Peele: Likewise. You know, Tracy’s shown us many sides of him before. But the person I met at the Four Seasons, there was a richer spectrum than I’ve ever seen in one show. So we wanted to put a show together where we get to meet the full spectrum of Tracy. He’s a spiritual man. He’s a mischievous thinker. He’s a very intelligent, very strategic man.
Morgan: Sometimes I can be catastrophic. Sometimes I can be a catastrophic thinker. I think catastrophically.
Peele: He can be catastrophic.
Morgan: I tell you, a lot of people are excited that I’m coming back to TV. But I’m glad it’s with my boy J.P.
“I think onstage and on set I’m more aware.
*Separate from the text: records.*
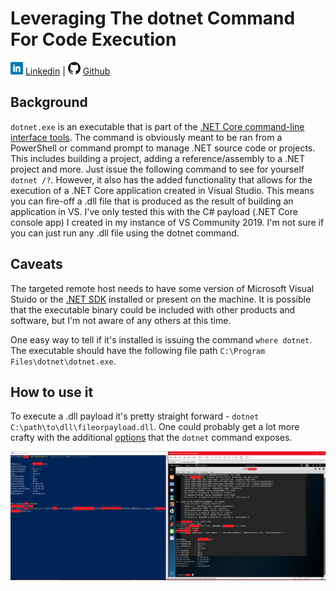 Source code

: # Leveraging The dotnet Command For Code Execution

![Linkedin](Post%20Images/linkedin.png) [Linkedin](https://www.linkedin.com/in/ryangore/) | ![Github](Post%20Images/github.png) [Github](https://github.com/0v3rride)

## Background

`dotnet.exe` is an executable that is part of the [.NET Core command-line interface tools](https://docs.microsoft.com/en-us/dotnet/core/tools/?tabs=netcore2x). The command is obviously meant to be ran from a PowerShell or command prompt to manage .NET source code or projects. This includes building a project, adding a reference/assembly to a .NET project and more. Just issue the following command to see for yourself `dotnet /?`. However, it also has the added functionality that allows for the execution of a .NET Core application created in Visual Studio. This means you can fire-off a .dll file that is produced as the result of building an application in VS. I've only tested this with the C# payload (.NET Core console app) I created in my instance of VS Community 2019. I'm not sure if you can just run any .dll file using the dotnet command.

## Caveats

The targeted remote host needs to have some version of Microsoft Visual Stuido or the [.NET SDK](https://dotnet.microsoft.com/learn/dotnet/hello-world-tutorial/install) installed or present on the machine. It is possible that the executable binary could be included with other products and software, but I'm not aware of any others at this time.

One easy way to tell if it's installed is issuing the command `where dotnet`. The executable should have the following file path `C:\Program Files\dotnet\dotnet.exe`.

## How to use it

To execute a .dll payload it's pretty straight forward - `dotnet C:\path\to\dll\fileorpayload.dll`. One could probably get a lot more crafty with the additional [options](https://docs.microsoft.com/en-us/dotnet/core/tools/dotnet?tabs=netcore21) that the `dotnet` command exposes.

![dll-exec-dotnet](Post%20Images/Abusing-dotnet-imgs/dotnet-exec.png)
Maybe it’s the fact that we got hit from behind. I’m aware of everything going on. I feel like my comedy speed is faster.”
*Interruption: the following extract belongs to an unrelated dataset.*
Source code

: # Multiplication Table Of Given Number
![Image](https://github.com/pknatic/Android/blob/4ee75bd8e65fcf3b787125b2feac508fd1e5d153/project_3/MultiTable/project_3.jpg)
What does it feel like to be coming back?
Morgan: I never left. LL Cool J said, “Don’t call it a comeback. I been here for years.” [Laughs] “Mama said knock you out.” Ain’t no Walmart truck gonna stop me.
Peele: That’s right.
Morgan: I ain’t been nowhere. I’m right here.
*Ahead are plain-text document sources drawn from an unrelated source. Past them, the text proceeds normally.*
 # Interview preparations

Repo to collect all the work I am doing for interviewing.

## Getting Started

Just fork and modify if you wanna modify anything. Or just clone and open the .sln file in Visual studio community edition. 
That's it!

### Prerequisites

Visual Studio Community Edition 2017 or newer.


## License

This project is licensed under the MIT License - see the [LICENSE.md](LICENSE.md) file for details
The show’s so grounded. It feels different from “30 Rock” or things you did on “SNL.”
Morgan: That’s what I love about Jordan. He kept the storyline grounded because it’s real. The comedy’s organic. It’s going to be there with me, Tiffany [Haddish], Cedric [the Entertainer]. We got some funny people on the show. But what’s important is that we keep the storyline grounded.
Peele: Tracy was coming to me and was coming to this show with a fresh perspective, because of the personal tragedy in his life. He came looking at the world with a great optimism and a positivity. Not a lot of people come out of a situation like that looking at the world as a beautiful place. So we wanted the show to be an acknowledgment of things that have gone wrong in this person’s past, but we also wanted it to be a celebration of life.
Jordan, how do you write for someone whose comedic voice is as unique as Tracy’s?
Peele: Tracy is one of these guys who is about as crystal clear as anyone in the industry, has his comedic voice and comedic tone established in the world. He’s irreverent and persistent and playful. He’s also a prophet, you know what I mean? There’s a deep wisdom. So there’s this really paradoxical tone. There are times when I feel like if you can hear him saying it in your head, you know it works.
Tracy, do you feel like the accident changed your comedy?
Morgan: I think onstage and on set I’m more aware. Maybe it’s the fact that we got hit from behind. I’m aware of everything going on. I feel like my comedy speed is faster. I see things clearer. So when I’m reading something Jordan writes, I can see it. I don’t just call Jordan Peele “Jordan Peele.” Do you really want to know what I call him?
Yes, I do.
Morgan: I call him Captain James P. Kirk. And you better pronounce that goddamn “P.” Piberius!
Peele: There’s one moment that always makes me laugh. I was on the phone with Tracy, and he started coughing. He was eating something and just started coughing, probably for about 30 seconds. I said, “Tray, are you all right?” He says [slips into Morgan impression], “Yeah, gonna get some water.” After about five more seconds he goes, “Well, survived getting hit by a truck, get killed by a Ding Dong.”
Morgan: [Laughs] Those goddamn Ding Dongs! I didn’t know you remembered that. Yo, can I tell you something? My most important thing in my life other than my kids is my sense of humor. I put that in Jordan’s hands. And he’s taken damn good care of it. That’s what God gave me to get through all the dark times in my life.